4. Fishing boat “New England” covered in ice, British Columbia, 1916
Photograph by Leonard Frank, found on Reddit.
5. A 16th Century Ritual axe
Decorated with skulls and crown motifs. It’s made from gilded bronze and rock crystal. Kham region. Derge, Tibet or China. Found on Reddit.
6. “El poder brutal” 30 meter high sculpture of the devil in Ecuador made in the 1980s
César Octaviano Cristóbal Buenaño Núñez, a tractor driver employed by the Ecuadorean ministry of public works. Buenaño was born in Ambato and lived in Santo Domingo de los Colorados. He died in 2001...
Buenaño was commissioned to demolish a rocky hill along a curve of the Alóag–Santo Domingo road, at approximately the 50-km marker. This rock was blocking the view of drivers and causing accidents along the road. Buenaño began his work with a Payloader tractor. In this work he uncovered a gigantic solid rock, which he decided to sculpt.… Only his family and close friends were aware of his artistic tendencies.
Bueñano worked the mountain with his tractor between 6 AM and 3 PM every day; from 3 PM to 9 PM he worked on the sculpture. He angled his tractor work with great care so that the colossal sculpture would not be visible from the road until it was finished. Finally, the Ministry demanded that Buenaño finish the demolition; the final dynamite blast revealed the sculpture to view.
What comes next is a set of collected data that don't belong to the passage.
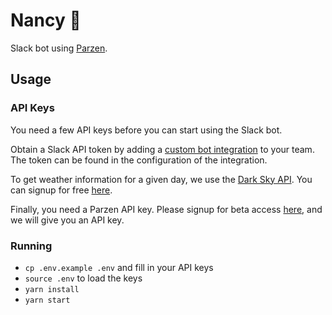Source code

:# Nancy 👵

Slack bot using [Parzen](https://parzen.ai/).

## Usage

### API Keys

You need a few API keys before you can start using the Slack bot.

Obtain a Slack API token by adding a [custom bot integration](https://api.slack.com/bot-users) to your team. The token can be found in the configuration of the integration.

To get weather information for a given day, we use the [Dark Sky API](https://darksky.net). You can signup for free [here](https://darksky.net/dev).

Finally, you need a Parzen API key. Please signup for beta access [here](https://www.parzen.ai/), and we will give you an API key.

### Running

- `cp .env.example .env` and fill in your API keys
- `source .env` to load the keys
- `yarn install`
- `yarn start`
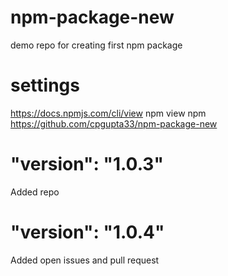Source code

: # npm-package-new
demo repo for creating first npm package

# settings
https://docs.npmjs.com/cli/view
npm view npm https://github.com/cpgupta33/npm-package-new

# "version": "1.0.3"
Added repo


# "version": "1.0.4"
Added open issues and pull request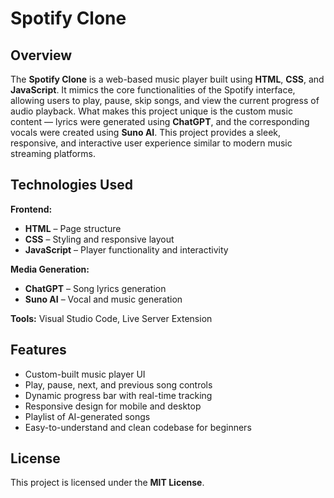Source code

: # Spotify Clone

## Overview  
The **Spotify Clone** is a web-based music player built using **HTML**, **CSS**, and **JavaScript**. It mimics the core functionalities of the Spotify interface, allowing users to play, pause, skip songs, and view the current progress of audio playback. What makes this project unique is the custom music content — lyrics were generated using **ChatGPT**, and the corresponding vocals were created using **Suno AI**. This project provides a sleek, responsive, and interactive user experience similar to modern music streaming platforms.

## Technologies Used  

**Frontend:** 
- **HTML** – Page structure  
- **CSS** – Styling and responsive layout  
- **JavaScript** – Player functionality and interactivity

**Media Generation:**
- **ChatGPT** – Song lyrics generation  
- **Suno AI** – Vocal and music generation

**Tools:** Visual Studio Code, Live Server Extension  

## Features  

- Custom-built music player UI  
- Play, pause, next, and previous song controls  
- Dynamic progress bar with real-time tracking  
- Responsive design for mobile and desktop  
- Playlist of AI-generated songs  
- Easy-to-understand and clean codebase for beginners  

## License  
This project is licensed under the **MIT License**.
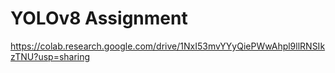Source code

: # YOLOv8 Assignment 

https://colab.research.google.com/drive/1NxI53mvYYyQiePWwAhpl9llRNSIkzTNU?usp=sharing

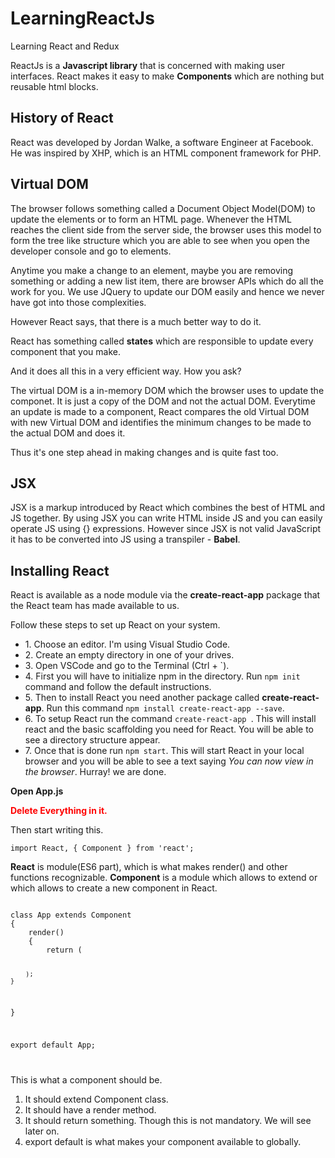 # LearningReactJs
Learning React and Redux

ReactJs is a <b>Javascript library</b> that is concerned with making user interfaces.
React makes it easy to make <b>Components</b> which are nothing but reusable html blocks.

<h2>History of React</h2>

React was developed by Jordan Walke, a software Engineer at Facebook. He was inspired by XHP, which is an HTML component framework for PHP.

<h2>Virtual DOM</h2>

The browser follows something called a Document Object Model(DOM) to update the elements or to form an HTML page.
Whenever the HTML reaches the client side from the server side, the browser uses this model to form the tree like structure which you are able to see when you open the developer console and go to elements. 

Anytime you make a change to an element, maybe you are removing something or adding a new list item, there are browser APIs which do all the work for you. We use JQuery to update our DOM easily and hence we never have got into those complexities. 

However React says, that there is a much better way to do it.

React has something called <b>states</b> which are responsible to update every component that you make.

And it does all this in a very efficient way. How you ask?

The virtual DOM is a in-memory DOM which the browser uses to update the componet. It is just a copy of the DOM and not the actual DOM.
Everytime an update is made to a component, React compares the old Virtual DOM with new Virtual DOM and identifies the minimum changes to be made to the actual DOM and does it. 

Thus it's one step ahead in making changes and is quite fast too.


<h2>JSX</h2>

JSX is a markup introduced by React which combines the best of HTML and JS together. By using JSX you can write HTML inside JS and you can easily operate JS using {} expressions. However since JSX is not valid JavaScript it has to be converted into JS using a transpiler - <b>Babel</b>.


<h2>Installing React</h2>

React is available as a node module via the <b>create-react-app</b> package that the React team has made available to us.

Follow these steps to set up React on your system.

<ul>
    <li>1. Choose an editor. I'm using Visual Studio Code.</li>
    <li>2. Create an empty directory in one of your drives.</li>
    <li>3. Open VSCode and go to the Terminal (Ctrl + `).</li>
    <li>4. First you will have to initialize npm in the directory. Run <code>npm init</code> command and follow the default instructions.
    <li>5. Then to install React you need another package called <b>create-react-app</b>. Run this command <code>npm install create-react-app --save</code>.</li>
    <li>6. To setup React run the command <code>create-react-app <app_name></code>. This will install react and the basic scaffolding you need for React. You will be able to see a directory structure appear.</li>
    <li>7. Once that is done run <code>npm start</code>. This will start React in your local browser and you will be able to see a text saying <i>You can now view <app_name> in the browser</i>. Hurray! we are done.</li>
</ul>



<b>Open App.js</b>

<b style='color:red'>Delete Everything in it.</b>

Then start writing this.

<code>import React, { Component } from 'react';</code>

<b>React</b> is module(ES6 part), which is what makes render() and other functions recognizable.
<b>Component</b> is a module which allows to extend or which allows to create a new component in React.

<code>
class App extends Component
{
    render()
    {
        return (

        );
    }
}

export default App;

</code>

This is what a component should be.

1. It should extend Component class.
2. It should have a render method.
3. It should return something. Though this is not mandatory. We will see later on.
4. export default is what makes your component available to globally.

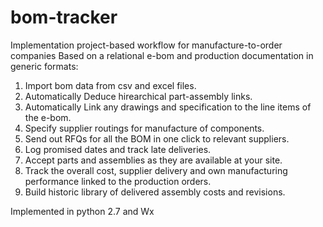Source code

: # bom-tracker
Implementation project-based workflow for manufacture-to-order companies 
Based on a relational e-bom and production documentation in generic formats:

  1. Import bom data from csv and excel files.
  2. Automatically Deduce hirearchical part-assembly links.
  3. Automatically Link any drawings and specification to the line items of the e-bom.
  4. Specify supplier routings for manufacture of components.
  5. Send out RFQs for all the BOM in one click to relevant suppliers.
  6. Log promised dates and track late deliveries.
  7. Accept parts and assemblies as they are available at your site.
  8. Track the overall cost, supplier delivery and own manufacturing performance linked to the production orders.
  9. Build historic library of delivered assembly costs and revisions.

Implemented in python 2.7 and Wx
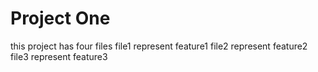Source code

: # Project One
this project has four files
file1 represent feature1
file2 represent feature2
file3 represent feature3
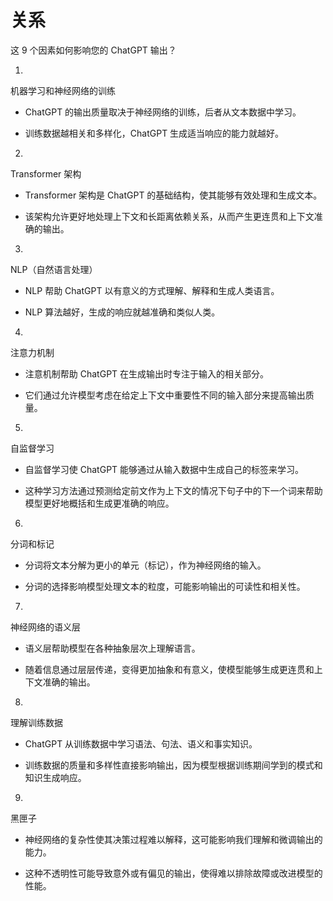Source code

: 



# 关系



这 9 个因素如何影响您的 ChatGPT 输出？

1.

机器学习和神经网络的训练

+   ChatGPT 的输出质量取决于神经网络的训练，后者从文本数据中学习。

+   训练数据越相关和多样化，ChatGPT 生成适当响应的能力就越好。

2.

Transformer 架构

+   Transformer 架构是 ChatGPT 的基础结构，使其能够有效处理和生成文本。

+   该架构允许更好地处理上下文和长距离依赖关系，从而产生更连贯和上下文准确的输出。

3.

NLP（自然语言处理）

+   NLP 帮助 ChatGPT 以有意义的方式理解、解释和生成人类语言。

+   NLP 算法越好，生成的响应就越准确和类似人类。

4.

注意力机制

+   注意机制帮助 ChatGPT 在生成输出时专注于输入的相关部分。

+   它们通过允许模型考虑在给定上下文中重要性不同的输入部分来提高输出质量。

5.

自监督学习

+   自监督学习使 ChatGPT 能够通过从输入数据中生成自己的标签来学习。

+   这种学习方法通过预测给定前文作为上下文的情况下句子中的下一个词来帮助模型更好地概括和生成更准确的响应。

6.

分词和标记

+   分词将文本分解为更小的单元（标记），作为神经网络的输入。

+   分词的选择影响模型处理文本的粒度，可能影响输出的可读性和相关性。

7.

神经网络的语义层

+   语义层帮助模型在各种抽象层次上理解语言。

+   随着信息通过层层传递，变得更加抽象和有意义，使模型能够生成更连贯和上下文准确的输出。

8.

理解训练数据

+   ChatGPT 从训练数据中学习语法、句法、语义和事实知识。

+   训练数据的质量和多样性直接影响输出，因为模型根据训练期间学到的模式和知识生成响应。

9.

黑匣子

+   神经网络的复杂性使其决策过程难以解释，这可能影响我们理解和微调输出的能力。

+   这种不透明性可能导致意外或有偏见的输出，使得难以排除故障或改进模型的性能。
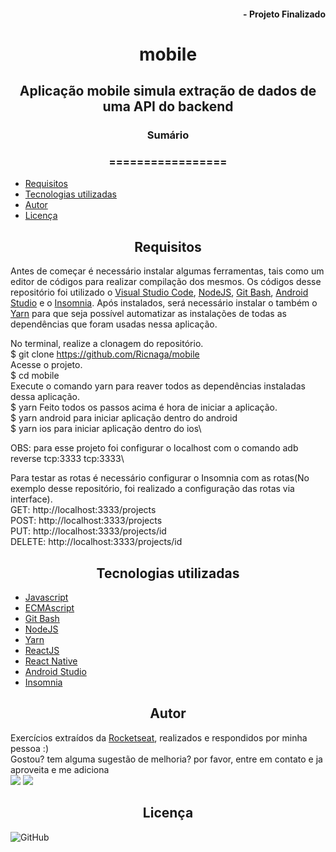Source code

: #### <div align="right">- Projeto Finalizado <div>
# <div align="center">mobile<div>
## <div align="center">Aplicação mobile simula extração de dados de uma API do backend<div>
### <div align="center">Sumário <div>
### <div align="center">================= <div>
<!--ts-->
   - [Requisitos](#Requisitos)
   - [Tecnologias utilizadas](#tecnologias-utilizadas)
   - [Autor](#autor)
   - [Licença](#Licença)
<!--te-->
## <div align="center">Requisitos<div>
Antes de começar é necessário instalar algumas ferramentas, tais como um editor de códigos para realizar compilação dos mesmos. Os códigos desse repositório foi utilizado o [Visual Studio Code](https://code.visualstudio.com/), [NodeJS](https://nodejs.org/en/), [Git Bash](https://gitforwindows.org/), [Android Studio](https://developer.android.com/studio) e o [Insomnia](https://insomnia.rest/download/). Após instalados, será necessário instalar o também o [Yarn](https://yarnpkg.com/) para que seja possível automatizar as instalações de todas as dependências que foram usadas nessa aplicação.

No terminal, realize a clonagem do repositório.\
$ git clone <https://github.com/Ricnaga/mobile> \
Acesse o projeto.\
$ cd mobile \
Execute o comando yarn para reaver todos as dependências instaladas dessa aplicação.\
$ yarn
Feito todos os passos acima é hora de iniciar a aplicação.\
$ yarn android para iniciar aplicação dentro do android\
$ yarn ios para iniciar aplicação dentro do ios\

OBS: para esse projeto foi configurar o localhost com o comando adb reverse tcp:3333 tcp:3333\

Para testar as rotas é necessário configurar o Insomnia com as rotas(No exemplo desse repositório, foi realizado a configuração das rotas via interface).\
GET: http://localhost:3333/projects \
POST: http://localhost:3333/projects \
PUT: http://localhost:3333/projects/id \
DELETE: http://localhost:3333/projects/id

## <div align="center">Tecnologias utilizadas<div>
- [Javascript](https://developer.mozilla.org/pt-BR/docs/Web/JavaScript)
- [ECMAscript](https://www.ecma-international.org/publications/standards/Standard.htm)
- [Git Bash](https://gitforwindows.org/)
- [NodeJS](https://nodejs.org/en/)
- [Yarn](https://yarnpkg.com/getting-started/install)
- [ReactJS](https://pt-br.reactjs.org/)
- [React Native](https://reactnative.dev/)
- [Android Studio](https://developer.android.com/studio)
- [Insomnia](https://insomnia.rest/download/)

## <div align="center">Autor<div>
Exercícios extraídos da [Rocketseat](https://rocketseat.com.br/), realizados e respondidos por minha pessoa :) \
Gostou? tem alguma sugestão de melhoria? por favor, entre em contato e ja aproveita e me adiciona \
<a href="https://www.linkedin.com/in/ricardo-nagatomy-56553254"><img src="https://img.shields.io/badge/-RicardoNaga-blue?style=flat-square&logo=Linkedin&logoColor=white"></a>
<a href="https://app.rocketseat.com.br/me/ricardo-nagatomy-08130"><img src="https://img.shields.io/badge/-Rocketseat-000?style=flat-square&logo=&logoColor=white"></a>

## <div align="center">Licença<div>

![GitHub](https://img.shields.io/github/license/Ricnaga/mobile)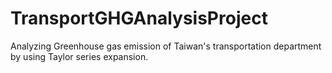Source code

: # TransportGHGAnalysisProject
Analyzing Greenhouse gas emission of Taiwan's transportation department by using Taylor series expansion.

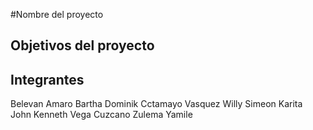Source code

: #Nombre del proyecto
## Objetivos del proyecto

## Integrantes
Belevan Amaro     Bartha Dominik
Cctamayo Vasquez  Willy Simeon
Karita            John Kenneth
Vega Cuzcano      Zulema Yamile
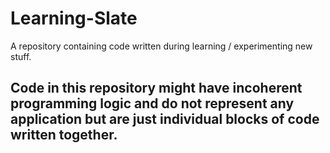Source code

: # Learning-Slate
A repository containing code written during learning / experimenting new stuff.

## Code in this repository might have incoherent programming logic and do not represent any application but are just individual blocks of code written together.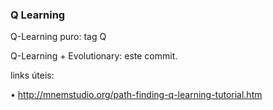 ### Q Learning

Q-Learning puro: tag Q

Q-Learning + Evolutionary: este commit.


links úteis:

• http://mnemstudio.org/path-finding-q-learning-tutorial.htm
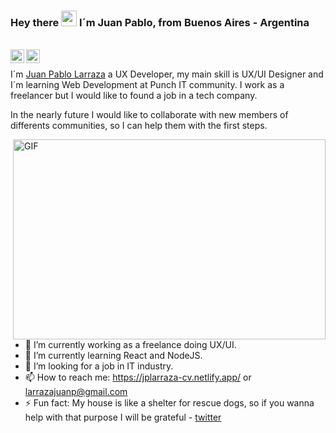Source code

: 
### Hey there <img src="https://media.giphy.com/media/hvRJCLFzcasrR4ia7z/giphy.gif" width="25px"> I´m Juan Pablo, from Buenos Aires - Argentina
<br />
<a href="https://twitter.com/chimpahouse" target="_blank">
  <img align="left" alt="Juan Pablo Larraza | Twitter" width="22px" src="https://raw.githubusercontent.com/peterthehan/peterthehan/master/assets/twitter.svg" />
</a>
<a href="https://www.linkedin.com/in/juanpablolarraza/">
  <img align="left" alt="Juan Pablo Larraza - Linkedin" width="22px" src="https://raw.githubusercontent.com/peterthehan/peterthehan/master/assets/linkedin.svg" />
</a>

<br />

I´m [Juan Pablo Larraza](https://jplarraza-cv.netlify.app/) a UX Developer, my main skill is UX/UI Designer and I´m learning Web Development at Punch IT community. I work as a freelancer but I would like to found a job in a tech company.

In the nearly future I would like to collaborate with new members of differents communities, so I can help them with the first steps.

<img align="right" alt="GIF" src="https://github.com/abhisheknaiidu/abhisheknaiidu/blob/master/code.gif?raw=true" width="500" height="320" />

<br />

- 🔭 I’m currently working as a freelance doing UX/UI.
- 🌱 I’m currently learning React and NodeJS.
- 🤔 I’m looking for a job in IT industry.
- 📫 How to reach me: https://jplarraza-cv.netlify.app/ or larrazajuanp@gmail.com
- ⚡ Fun fact: My house is like a shelter for rescue dogs, so if you wanna help with that purpose I will be grateful - [twitter](https://twitter.com/ManosHuellas)

<br />




<!--
**larrazajuanp/larrazajuanp** is a ✨ _special_ ✨ repository because its `README.md` (this file) appears on your GitHub profile.

Here are some ideas to get you started:


-->

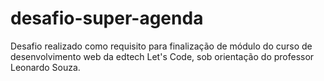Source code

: # desafio-super-agenda
Desafio realizado como requisito para finalização de módulo do curso de desenvolvimento web da edtech Let's Code, sob orientação do professor Leonardo Souza.
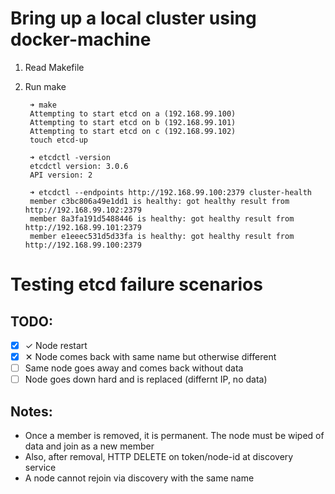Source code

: # Bring up a local cluster using docker-machine

1. Read Makefile

2. Run make

        ➜ make
        Attempting to start etcd on a (192.168.99.100)
        Attempting to start etcd on b (192.168.99.101)
        Attempting to start etcd on c (192.168.99.102)
        touch etcd-up

        ➜ etcdctl -version
        etcdctl version: 3.0.6
        API version: 2

        ➜ etcdctl --endpoints http://192.168.99.100:2379 cluster-health
        member c3bc806a49e1dd1 is healthy: got healthy result from http://192.168.99.102:2379
        member 8a3fa191d5488446 is healthy: got healthy result from http://192.168.99.101:2379
        member e1eeec531d5d33fa is healthy: got healthy result from http://192.168.99.100:2379

# Testing etcd failure scenarios

## TODO:

- [X] &#10003; Node restart
- [X] &#10005; Node comes back with same name but otherwise different
- [ ] Same node goes away and comes back without data
- [ ] Node goes down hard and is replaced (differnt IP, no data)

## Notes:

- Once a member is removed, it is permanent.  The node must be wiped of data and join as a new member
- Also, after removal, HTTP DELETE on token/node-id at discovery service
- A node cannot rejoin via discovery with the same name

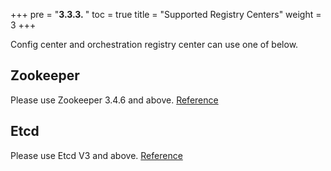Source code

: +++
pre = "<b>3.3.3. </b>"
toc = true
title = "Supported Registry Centers"
weight = 3
+++

Config center and orchestration registry center can use one of below.

## Zookeeper

Please use Zookeeper 3.4.6 and above. [Reference](https://zookeeper.apache.org/)

## Etcd

Please use Etcd V3 and above. [Reference](https://coreos.com/etcd/docs/latest)
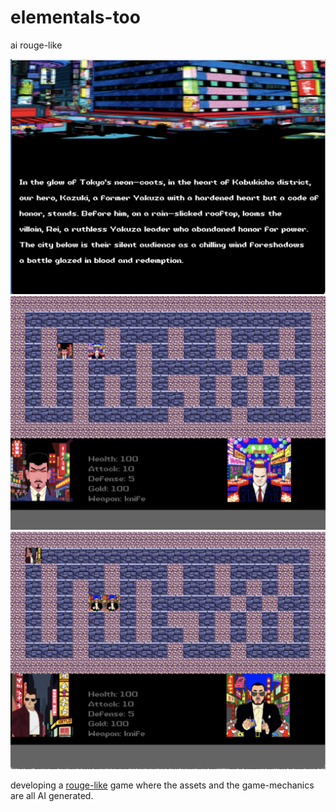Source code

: # elementals-too
ai rouge-like

![image|50%](docs/cutscene.png)
![image](docs/gameplay1.png)
![image](docs/gameplay2.png)

developing a [rouge-like](https://en.wikipedia.org/wiki/Roguelike#:~:text=Roguelike%20(or%20rogue%2Dlike),death%20of%20the%20player%20character.) game where the assets and the game-mechanics are all AI generated. 

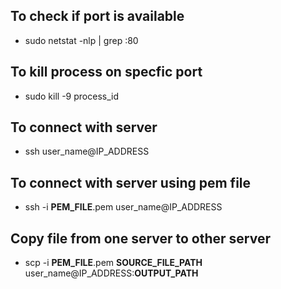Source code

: ## To check if port is available
- sudo netstat -nlp | grep :80

## To kill process on specfic port 
- sudo kill -9 process_id

## To connect with server
- ssh user_name@IP_ADDRESS

## To connect with server using pem file
- ssh -i __PEM_FILE__.pem user_name@IP_ADDRESS

## Copy file from one server to other server
- scp -i __PEM_FILE__.pem __SOURCE_FILE_PATH__ user_name@IP_ADDRESS:__OUTPUT_PATH__

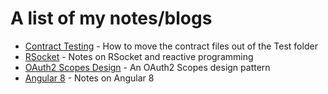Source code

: # A list of my notes/blogs

* [Contract Testing] - How to move the contract files out of the Test folder
* [RSocket] - Notes on RSocket and reactive programming
* [OAuth2 Scopes Design] - An OAuth2 Scopes design pattern
* [Angular 8] - Notes on Angular 8

[Contract Testing]: 02.03.19-Contract-test-move/02.03.19-Contract-test-move.md
[RSocket]: 15.06.19-RSocket/rsocket-blog.md
[OAuth2 Scopes Design]: 15.10.19-Api-Scopes/oauth2-scopes-design.md
[Angular 8]: 09.11.19-Angular-notes/angular-blog.md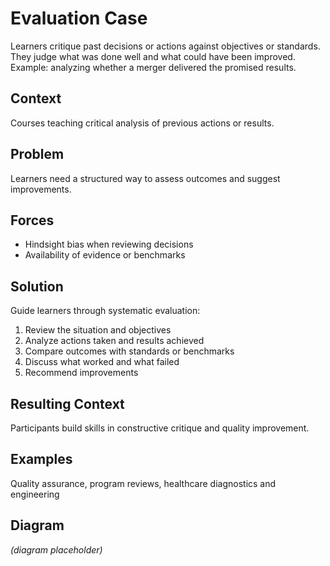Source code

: # Evaluation Case

Learners critique past decisions or actions against objectives or standards. They judge what was done well and what could have been improved. Example: analyzing whether a merger delivered the promised results.

## Context
Courses teaching critical analysis of previous actions or results.

## Problem
Learners need a structured way to assess outcomes and suggest improvements.

## Forces
- Hindsight bias when reviewing decisions
- Availability of evidence or benchmarks

## Solution
Guide learners through systematic evaluation:
1. Review the situation and objectives
2. Analyze actions taken and results achieved
3. Compare outcomes with standards or benchmarks
4. Discuss what worked and what failed
5. Recommend improvements

## Resulting Context
Participants build skills in constructive critique and quality improvement.

## Examples
Quality assurance, program reviews, healthcare diagnostics and engineering

## Diagram
*(diagram placeholder)*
Bueñano commented during the construction to his friends that “by sculpting a figure that represented the Devil , the Devil would leave the drivers alone.” Referring to a small Catholic shrine 10 km away, he also said, “If the Virgin and the saints have their sculptures, why cannot the Devil have his own?”
Found on Wikipedia.
7. The Cactus Dome
The Runit Dome, also called “Cactus Dome” or locally “The Tomb“, is a 115 m (377 ft) diameter, 46 cm (18 in) thick dome of concrete at sea level, encapsulating an estimated 73,000 m3 of radioactive debris, including some plutonium-239. The debris stems from nuclear tests conducted in the Enewetak Atoll by the United States between 1946 and 1958. You can read more about that in “The Poisoned Paradise Island“.
8. Marie Curie’s notebooks (still radioactive from 1910)
Stored in the Bibliotheque National in Paris, still so radioactive that it has to be stored in a lead container. If you want to look at her manuscripts, you have to sign a liability waiver. Radium 226 has a half life of approximately 1,600 years, so for 90% of the radioactivity to dissipate, you’re looking at 5,280 years before they’re safe to handle again. I also know where Marie Curie’s radioactive bunker is in Paris if you’re interested.
9. A boy scout who built a nuclear reactor in his mom’s backyard
10. This Abandoned Café Facade
Located in the small town of Miami, Arizona, photographed recently by RoadsidePeek – Syd Nagoshi has been taking roadside photos and road trips since the mid-1990’s.
11. This Back Alley on Old Montreal
Transformed by the concept store Maison Pepin & Espace Pepin. Photographed by urban scout Foster Bloom.
12. My Living Doll (a short-lived 1960s sitcom)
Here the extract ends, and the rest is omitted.